PDL Syntax

Contents

PDL Schema Definition

PDL is a Pegasus schema definition language, which is developer friendly and more concise than the JSON based schema format.

Creating a Schema

Each schema should be stored in its own file with a .pdl extension. The Pegasus code generator implements a resolver that is similar to Java class loaders. If there is a reference to a named schema, the code generator will try to look for a file in the code generator’s resolver path. The resolver path is similar to a Java classpath. The fully qualified name of the named schema will be translated to a relative file name. The relative file name is computed by replacing dots (“.”) in the fully qualified name by the directory path separator (typically “/”) and appending a .pdl extension. This relative file name is appended to each path in the resolver path. The resolver opens each of these files until it finds a file that contains the named schema.

Pegasus supports different types of schemas: Records, Primitive types, Enums, Arrays, Maps, Unions, Fixed and Typerefs. Please check the following documentations for details.

Record Type

Records contain any number of fields, which can be primitive types, enums, unions, maps arrays or other records.

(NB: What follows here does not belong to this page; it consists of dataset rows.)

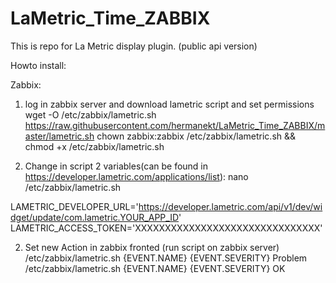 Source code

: # LaMetric_Time_ZABBIX
This is repo for La Metric display plugin. (public api version)

Howto install:

Zabbix:
1) log in zabbix server and download lametric script and set permissions
wget -O /etc/zabbix/lametric.sh https://raw.githubusercontent.com/hermanekt/LaMetric_Time_ZABBIX/master/lametric.sh
chown zabbix:zabbix /etc/zabbix/lametric.sh && chmod +x /etc/zabbix/lametric.sh

2) Change in script 2 variables(can be found in https://developer.lametric.com/applications/list):
nano /etc/zabbix/lametric.sh

LAMETRIC_DEVELOPER_URL='https://developer.lametric.com/api/v1/dev/widget/update/com.lametric.YOUR_APP_ID'
LAMETRIC_ACCESS_TOKEN='XXXXXXXXXXXXXXXXXXXXXXXXXXXXXXX'

2) Set new Action in zabbix fronted (run script on zabbix server)
/etc/zabbix/lametric.sh {EVENT.NAME} {EVENT.SEVERITY} Problem
/etc/zabbix/lametric.sh {EVENT.NAME} {EVENT.SEVERITY} OK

A basic record type can contain a few fields.

For example:

import org.example.time.DateTime

record Example {
  field1: string
  field3: DateTime
}

Record fields can be optional.

For example:

namespace com.example.models

/**
 * A foo record
 */
record Foo {
   field1: string
   /**
    * field2 is an optional field.
    */
   field2: optional string
}

Record fields may have default values. The default value for a field is expressed as a JSON value.

For example:

namespace com.example.models

/**
 * A foo record
 */
record Foo {
   field1: string
   field2: string = "message"
}

An optional field may have default value.

For example:

namespace com.example.models

record WithOptionalPrimitiveDefault {
  intWithDefault: optional int = 1
}

Inline Records

A record can contain inline records.

For example:

namespace com.example.models

record WithInlineRecord {
  inline: record InlineRecord {
    someField: int
  }
  inlineOptional: optional record InlineOptionalRecord {
    someField: string
  }
}

The default value of inlined records can be expressed using its serialized JSON representation.

For example:

namespace com.example.models

record WithInlineRecord {

    inline: record InlineRecord {
      someField: int
    } = { "someField": 1 }

    inlineOptional: optional record InlineOptionalRecord {
      someField: string
    } = { "someField": "default-value" }
}

Inline records can also be union members.

For example:

namespace com.example.models

record UnionWithInlineRecord {
  value: union[

    record InlineRecord {
      value: optional int
    },

    record InlineRecord2 {}
  ]
}

Doc Strings

Types and fields may be documented using “doc strings”.

For example:

/**
 * Doc strings may be added to types. This doc should describe the purposes
 * of the Example type.
 */
record Example {
   /**
    * Doc strings may also be added to fields.
    */
   field1: string

   // Non-doc string comments are treated as whitespace

   /** Doc strings can be single line.*/
   field2: int
}

Note: If you use the Java comment style for doc strings, e.g “// Doc String”, those doc strings will not be stored in the in-memory schema.

Including fields

Records can include fields from one or more other records.

For example:

namespace com.example.models

/**
 * Bar includes fields of Foo, Bar will have fields b1 from itself and f1 from Foo
 */
record Bar includes Foo {
  b1: string
}
namespace com.example.models

record Foo {
  f1: string
}

Multiple records can be included at once using an includes statement:

namespace com.example.models

/**
 * Bar includes fields of Foo and Simple, Bar will have fields b1 from itself, f1 from Foo and s1 from Simple
 */
record Bar includes Foo, Simple {
  b1: string
}
namespace com.example.models

record Simple {
  s1: string
}

In pegasus, field inclusion does not imply inheritance, it is merely a convenience to reduce duplication when writing schemas.

Escaping

There are some keywords which are reserved in Pegasus. If you have to use them to define any names, you need to put them in backticks: ` `.

Keyword Escaping

namespace com.example.models

record PdlKeywordEscaping {
  `namespace`: string
  `record`: string
  `null`: string
  `enum`: string
  recordName: record `record` { }
}

Namespace/Package escaping

Reserved keywords also need to be escaped when used in namespace declarations, package declarations, and import statements.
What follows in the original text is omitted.